Items from a dataset:
####

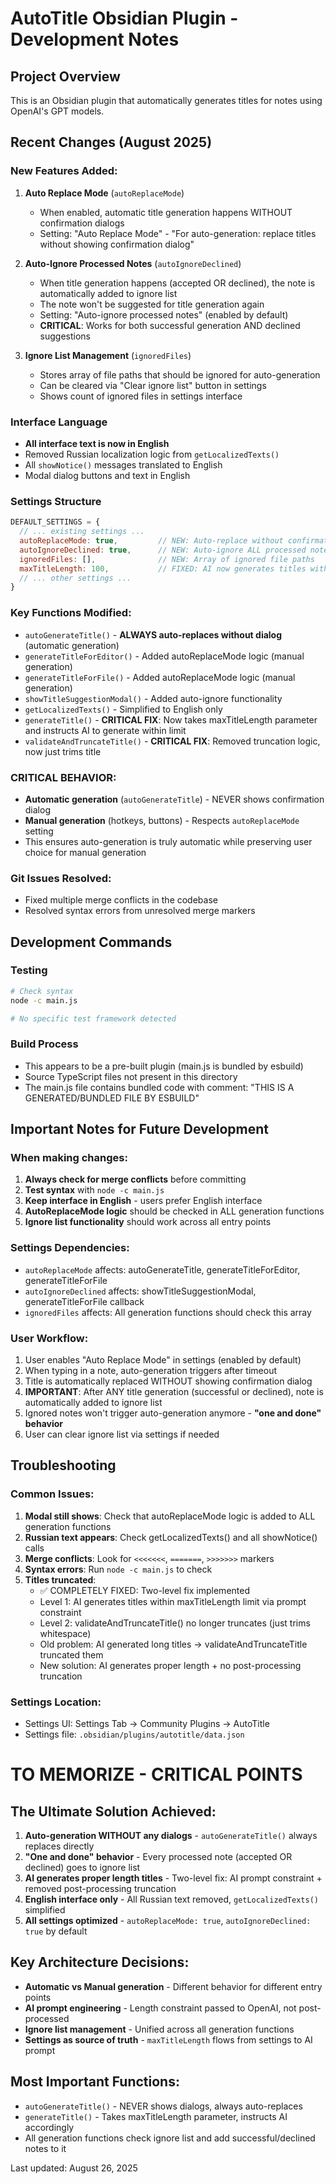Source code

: # AutoTitle Obsidian Plugin - Development Notes

## Project Overview
This is an Obsidian plugin that automatically generates titles for notes using OpenAI's GPT models.

## Recent Changes (August 2025)

### New Features Added:
1. **Auto Replace Mode** (`autoReplaceMode`)
   - When enabled, automatic title generation happens WITHOUT confirmation dialogs
   - Setting: "Auto Replace Mode" - "For auto-generation: replace titles without showing confirmation dialog"

2. **Auto-Ignore Processed Notes** (`autoIgnoreDeclined`)  
   - When title generation happens (accepted OR declined), the note is automatically added to ignore list
   - The note won't be suggested for title generation again
   - Setting: "Auto-ignore processed notes" (enabled by default)
   - **CRITICAL**: Works for both successful generation AND declined suggestions

3. **Ignore List Management** (`ignoredFiles`)
   - Stores array of file paths that should be ignored for auto-generation
   - Can be cleared via "Clear ignore list" button in settings
   - Shows count of ignored files in settings interface

### Interface Language
- **All interface text is now in English**
- Removed Russian localization logic from `getLocalizedTexts()`
- All `showNotice()` messages translated to English
- Modal dialog buttons and text in English

### Settings Structure
```javascript
DEFAULT_SETTINGS = {
  // ... existing settings ...
  autoReplaceMode: true,         // NEW: Auto-replace without confirmation (enabled by default)
  autoIgnoreDeclined: true,      // NEW: Auto-ignore ALL processed notes (accepted OR declined)
  ignoredFiles: [],              // NEW: Array of ignored file paths
  maxTitleLength: 100,           // FIXED: AI now generates titles within this limit instead of truncating
  // ... other settings ...
}
```

### Key Functions Modified:
- `autoGenerateTitle()` - **ALWAYS auto-replaces without dialog** (automatic generation)
- `generateTitleForEditor()` - Added autoReplaceMode logic (manual generation)
- `generateTitleForFile()` - Added autoReplaceMode logic (manual generation)  
- `showTitleSuggestionModal()` - Added auto-ignore functionality
- `getLocalizedTexts()` - Simplified to English only
- `generateTitle()` - **CRITICAL FIX**: Now takes maxTitleLength parameter and instructs AI to generate within limit
- `validateAndTruncateTitle()` - **CRITICAL FIX**: Removed truncation logic, now just trims title

### CRITICAL BEHAVIOR:
- **Automatic generation** (`autoGenerateTitle`) - NEVER shows confirmation dialog
- **Manual generation** (hotkeys, buttons) - Respects `autoReplaceMode` setting
- This ensures auto-generation is truly automatic while preserving user choice for manual generation

### Git Issues Resolved:
- Fixed multiple merge conflicts in the codebase
- Resolved syntax errors from unresolved merge markers

## Development Commands

### Testing
```bash
# Check syntax
node -c main.js

# No specific test framework detected
```

### Build Process
- This appears to be a pre-built plugin (main.js is bundled by esbuild)
- Source TypeScript files not present in this directory
- The main.js file contains bundled code with comment: "THIS IS A GENERATED/BUNDLED FILE BY ESBUILD"

## Important Notes for Future Development

### When making changes:
1. **Always check for merge conflicts** before committing
2. **Test syntax** with `node -c main.js`  
3. **Keep interface in English** - users prefer English interface
4. **AutoReplaceMode logic** should be checked in ALL generation functions
5. **Ignore list functionality** should work across all entry points

### Settings Dependencies:
- `autoReplaceMode` affects: autoGenerateTitle, generateTitleForEditor, generateTitleForFile
- `autoIgnoreDeclined` affects: showTitleSuggestionModal, generateTitleForFile callback
- `ignoredFiles` affects: All generation functions should check this array

### User Workflow:
1. User enables "Auto Replace Mode" in settings (enabled by default)
2. When typing in a note, auto-generation triggers after timeout
3. Title is automatically replaced WITHOUT showing confirmation dialog
4. **IMPORTANT**: After ANY title generation (successful or declined), note is automatically added to ignore list
5. Ignored notes won't trigger auto-generation anymore - **"one and done" behavior**
6. User can clear ignore list via settings if needed

## Troubleshooting

### Common Issues:
1. **Modal still shows**: Check that autoReplaceMode logic is added to ALL generation functions
2. **Russian text appears**: Check getLocalizedTexts() and all showNotice() calls  
3. **Merge conflicts**: Look for `<<<<<<<`, `=======`, `>>>>>>>` markers
4. **Syntax errors**: Run `node -c main.js` to check
5. **Titles truncated**: 
   - ✅ COMPLETELY FIXED: Two-level fix implemented
   - Level 1: AI generates titles within maxTitleLength limit via prompt constraint
   - Level 2: validateAndTruncateTitle() no longer truncates (just trims whitespace)
   - Old problem: AI generated long titles → validateAndTruncateTitle truncated them
   - New solution: AI generates proper length + no post-processing truncation

### Settings Location:
- Settings UI: Settings Tab → Community Plugins → AutoTitle  
- Settings file: `.obsidian/plugins/autotitle/data.json`

# TO MEMORIZE - CRITICAL POINTS

## The Ultimate Solution Achieved:
1. **Auto-generation WITHOUT any dialogs** - `autoGenerateTitle()` always replaces directly
2. **"One and done" behavior** - Every processed note (accepted OR declined) goes to ignore list  
3. **AI generates proper length titles** - Two-level fix: AI prompt constraint + removed post-processing truncation
4. **English interface only** - All Russian text removed, `getLocalizedTexts()` simplified
5. **All settings optimized** - `autoReplaceMode: true`, `autoIgnoreDeclined: true` by default

## Key Architecture Decisions:
- **Automatic vs Manual generation** - Different behavior for different entry points
- **AI prompt engineering** - Length constraint passed to OpenAI, not post-processed
- **Ignore list management** - Unified across all generation functions
- **Settings as source of truth** - `maxTitleLength` flows from settings to AI prompt

## Most Important Functions:
- `autoGenerateTitle()` - NEVER shows dialogs, always auto-replaces
- `generateTitle()` - Takes maxTitleLength parameter, instructs AI accordingly
- All generation functions check ignore list and add successful/declined notes to it

Last updated: August 26, 2025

####

Only the lines above starting at the one containing "- **All interface text is now in English**" and ending at the one containing "- Resolved syntax", both included, are to be returned, exactly as they read.

- **All interface text is now in English**
- Removed Russian localization logic from `getLocalizedTexts()`
- All `showNotice()` messages translated to English
- Modal dialog buttons and text in English

### Settings Structure
```javascript
DEFAULT_SETTINGS = {
  // ... existing settings ...
  autoReplaceMode: true,         // NEW: Auto-replace without confirmation (enabled by default)
  autoIgnoreDeclined: true,      // NEW: Auto-ignore ALL processed notes (accepted OR declined)
  ignoredFiles: [],              // NEW: Array of ignored file paths
  maxTitleLength: 100,           // FIXED: AI now generates titles within this limit instead of truncating
  // ... other settings ...
}
```

### Key Functions Modified:
- `autoGenerateTitle()` - **ALWAYS auto-replaces without dialog** (automatic generation)
- `generateTitleForEditor()` - Added autoReplaceMode logic (manual generation)
- `generateTitleForFile()` - Added autoReplaceMode logic (manual generation)  
- `showTitleSuggestionModal()` - Added auto-ignore functionality
- `getLocalizedTexts()` - Simplified to English only
- `generateTitle()` - **CRITICAL FIX**: Now takes maxTitleLength parameter and instructs AI to generate within limit
- `validateAndTruncateTitle()` - **CRITICAL FIX**: Removed truncation logic, now just trims title

### CRITICAL BEHAVIOR:
- **Automatic generation** (`autoGenerateTitle`) - NEVER shows confirmation dialog
- **Manual generation** (hotkeys, buttons) - Respects `autoReplaceMode` setting
- This ensures auto-generation is truly automatic while preserving user choice for manual generation

### Git Issues Resolved:
- Fixed multiple merge conflicts in the codebase
- Resolved syntax errors from unresolved merge markers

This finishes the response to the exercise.